▶ **Task to complete**: Only one stretch of the data below should be repeated: the lines from the line containing "- **Long keyword" through the line containing "4. **Filename generation**: Test", inclusive, exactly as they are.

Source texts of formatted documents
□ □ □
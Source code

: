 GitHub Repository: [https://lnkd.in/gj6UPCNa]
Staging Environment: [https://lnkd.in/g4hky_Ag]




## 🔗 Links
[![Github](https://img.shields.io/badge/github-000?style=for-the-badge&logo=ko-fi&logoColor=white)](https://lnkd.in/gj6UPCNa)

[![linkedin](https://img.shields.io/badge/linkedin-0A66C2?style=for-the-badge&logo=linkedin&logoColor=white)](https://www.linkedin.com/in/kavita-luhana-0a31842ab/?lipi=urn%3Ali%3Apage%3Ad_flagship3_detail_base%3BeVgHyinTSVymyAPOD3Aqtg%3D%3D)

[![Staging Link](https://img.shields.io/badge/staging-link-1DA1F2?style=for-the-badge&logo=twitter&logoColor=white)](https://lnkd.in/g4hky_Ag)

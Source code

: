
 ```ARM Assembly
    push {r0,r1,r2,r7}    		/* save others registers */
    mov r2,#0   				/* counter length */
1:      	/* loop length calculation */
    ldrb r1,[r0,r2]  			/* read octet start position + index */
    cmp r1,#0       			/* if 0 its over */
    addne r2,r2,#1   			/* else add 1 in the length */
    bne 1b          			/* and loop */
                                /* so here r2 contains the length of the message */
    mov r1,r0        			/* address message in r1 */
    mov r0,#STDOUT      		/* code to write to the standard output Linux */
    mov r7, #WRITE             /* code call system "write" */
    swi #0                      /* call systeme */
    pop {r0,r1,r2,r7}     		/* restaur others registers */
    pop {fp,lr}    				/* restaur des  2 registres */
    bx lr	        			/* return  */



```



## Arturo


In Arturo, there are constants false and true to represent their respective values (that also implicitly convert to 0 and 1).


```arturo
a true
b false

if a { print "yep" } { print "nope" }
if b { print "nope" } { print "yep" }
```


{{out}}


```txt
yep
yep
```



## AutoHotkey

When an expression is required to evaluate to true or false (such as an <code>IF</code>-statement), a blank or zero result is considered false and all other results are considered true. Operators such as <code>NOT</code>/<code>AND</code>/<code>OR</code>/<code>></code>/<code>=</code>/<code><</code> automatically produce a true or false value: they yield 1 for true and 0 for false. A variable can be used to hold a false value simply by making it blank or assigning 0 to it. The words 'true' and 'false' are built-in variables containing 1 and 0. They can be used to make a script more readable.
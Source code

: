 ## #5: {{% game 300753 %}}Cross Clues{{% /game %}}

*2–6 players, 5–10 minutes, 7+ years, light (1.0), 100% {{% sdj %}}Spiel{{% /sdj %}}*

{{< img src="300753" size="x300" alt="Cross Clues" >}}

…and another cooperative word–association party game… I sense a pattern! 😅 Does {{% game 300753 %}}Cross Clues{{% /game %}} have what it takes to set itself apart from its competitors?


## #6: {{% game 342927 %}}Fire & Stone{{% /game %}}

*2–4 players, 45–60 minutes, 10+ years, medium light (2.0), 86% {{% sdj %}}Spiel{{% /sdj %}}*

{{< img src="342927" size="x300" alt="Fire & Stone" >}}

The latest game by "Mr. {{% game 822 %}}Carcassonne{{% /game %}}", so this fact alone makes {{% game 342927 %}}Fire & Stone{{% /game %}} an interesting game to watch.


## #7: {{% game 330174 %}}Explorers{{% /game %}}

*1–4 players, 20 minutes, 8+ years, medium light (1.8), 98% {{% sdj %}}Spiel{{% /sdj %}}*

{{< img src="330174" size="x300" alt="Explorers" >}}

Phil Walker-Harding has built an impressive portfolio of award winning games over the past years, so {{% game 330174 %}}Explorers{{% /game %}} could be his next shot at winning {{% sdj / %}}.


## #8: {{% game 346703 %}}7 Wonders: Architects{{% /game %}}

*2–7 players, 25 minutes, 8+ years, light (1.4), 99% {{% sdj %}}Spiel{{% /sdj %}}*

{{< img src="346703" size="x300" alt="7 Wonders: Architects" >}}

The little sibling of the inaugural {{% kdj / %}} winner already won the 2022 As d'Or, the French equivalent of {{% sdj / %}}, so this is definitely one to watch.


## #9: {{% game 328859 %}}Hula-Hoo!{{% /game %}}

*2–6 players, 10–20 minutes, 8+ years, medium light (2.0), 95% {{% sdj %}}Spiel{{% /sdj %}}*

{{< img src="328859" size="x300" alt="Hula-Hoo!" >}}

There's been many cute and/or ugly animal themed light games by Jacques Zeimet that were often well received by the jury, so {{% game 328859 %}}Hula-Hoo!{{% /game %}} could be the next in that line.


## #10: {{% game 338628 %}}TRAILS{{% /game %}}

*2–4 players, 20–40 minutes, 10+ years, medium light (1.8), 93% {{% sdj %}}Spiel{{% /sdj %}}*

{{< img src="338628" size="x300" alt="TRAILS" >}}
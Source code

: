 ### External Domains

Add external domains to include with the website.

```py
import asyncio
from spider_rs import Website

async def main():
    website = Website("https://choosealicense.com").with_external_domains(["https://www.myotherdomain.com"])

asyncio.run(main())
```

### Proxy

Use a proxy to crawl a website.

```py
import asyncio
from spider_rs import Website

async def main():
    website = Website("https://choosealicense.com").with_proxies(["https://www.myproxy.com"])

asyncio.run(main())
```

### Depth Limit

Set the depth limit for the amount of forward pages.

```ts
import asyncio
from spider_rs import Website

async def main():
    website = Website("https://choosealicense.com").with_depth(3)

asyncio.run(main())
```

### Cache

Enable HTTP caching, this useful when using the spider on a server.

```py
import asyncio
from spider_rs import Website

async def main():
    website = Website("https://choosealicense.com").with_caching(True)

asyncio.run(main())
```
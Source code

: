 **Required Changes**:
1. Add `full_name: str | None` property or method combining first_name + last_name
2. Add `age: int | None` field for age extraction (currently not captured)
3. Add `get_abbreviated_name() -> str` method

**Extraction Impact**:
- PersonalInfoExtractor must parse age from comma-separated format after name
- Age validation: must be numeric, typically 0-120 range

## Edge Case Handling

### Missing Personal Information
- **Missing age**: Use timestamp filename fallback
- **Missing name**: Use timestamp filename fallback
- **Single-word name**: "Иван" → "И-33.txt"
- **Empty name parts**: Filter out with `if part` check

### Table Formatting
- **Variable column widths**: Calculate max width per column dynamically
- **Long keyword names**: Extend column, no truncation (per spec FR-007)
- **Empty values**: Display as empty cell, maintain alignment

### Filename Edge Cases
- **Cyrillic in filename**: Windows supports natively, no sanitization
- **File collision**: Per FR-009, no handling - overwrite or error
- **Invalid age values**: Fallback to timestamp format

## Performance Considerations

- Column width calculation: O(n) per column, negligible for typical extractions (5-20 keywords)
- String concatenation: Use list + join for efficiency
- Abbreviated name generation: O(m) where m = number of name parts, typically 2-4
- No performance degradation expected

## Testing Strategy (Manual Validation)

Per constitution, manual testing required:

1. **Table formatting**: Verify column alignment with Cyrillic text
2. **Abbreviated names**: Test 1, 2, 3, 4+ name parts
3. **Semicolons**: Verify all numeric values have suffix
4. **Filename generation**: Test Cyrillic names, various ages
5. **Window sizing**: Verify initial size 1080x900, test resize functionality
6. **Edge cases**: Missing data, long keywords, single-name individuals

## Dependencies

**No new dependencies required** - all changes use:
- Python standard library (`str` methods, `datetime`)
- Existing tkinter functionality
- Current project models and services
□ □ □
▶ **Written solution**:
- **Long keyword names**: Extend column, no truncation (per spec FR-007)
- **Empty values**: Display as empty cell, maintain alignment

### Filename Edge Cases
- **Cyrillic in filename**: Windows supports natively, no sanitization
- **File collision**: Per FR-009, no handling - overwrite or error
- **Invalid age values**: Fallback to timestamp format

## Performance Considerations

- Column width calculation: O(n) per column, negligible for typical extractions (5-20 keywords)
- String concatenation: Use list + join for efficiency
- Abbreviated name generation: O(m) where m = number of name parts, typically 2-4
- No performance degradation expected

## Testing Strategy (Manual Validation)

Per constitution, manual testing required:

1. **Table formatting**: Verify column alignment with Cyrillic text
2. **Abbreviated names**: Test 1, 2, 3, 4+ name parts
3. **Semicolons**: Verify all numeric values have suffix
4. **Filename generation**: Test Cyrillic names, various ages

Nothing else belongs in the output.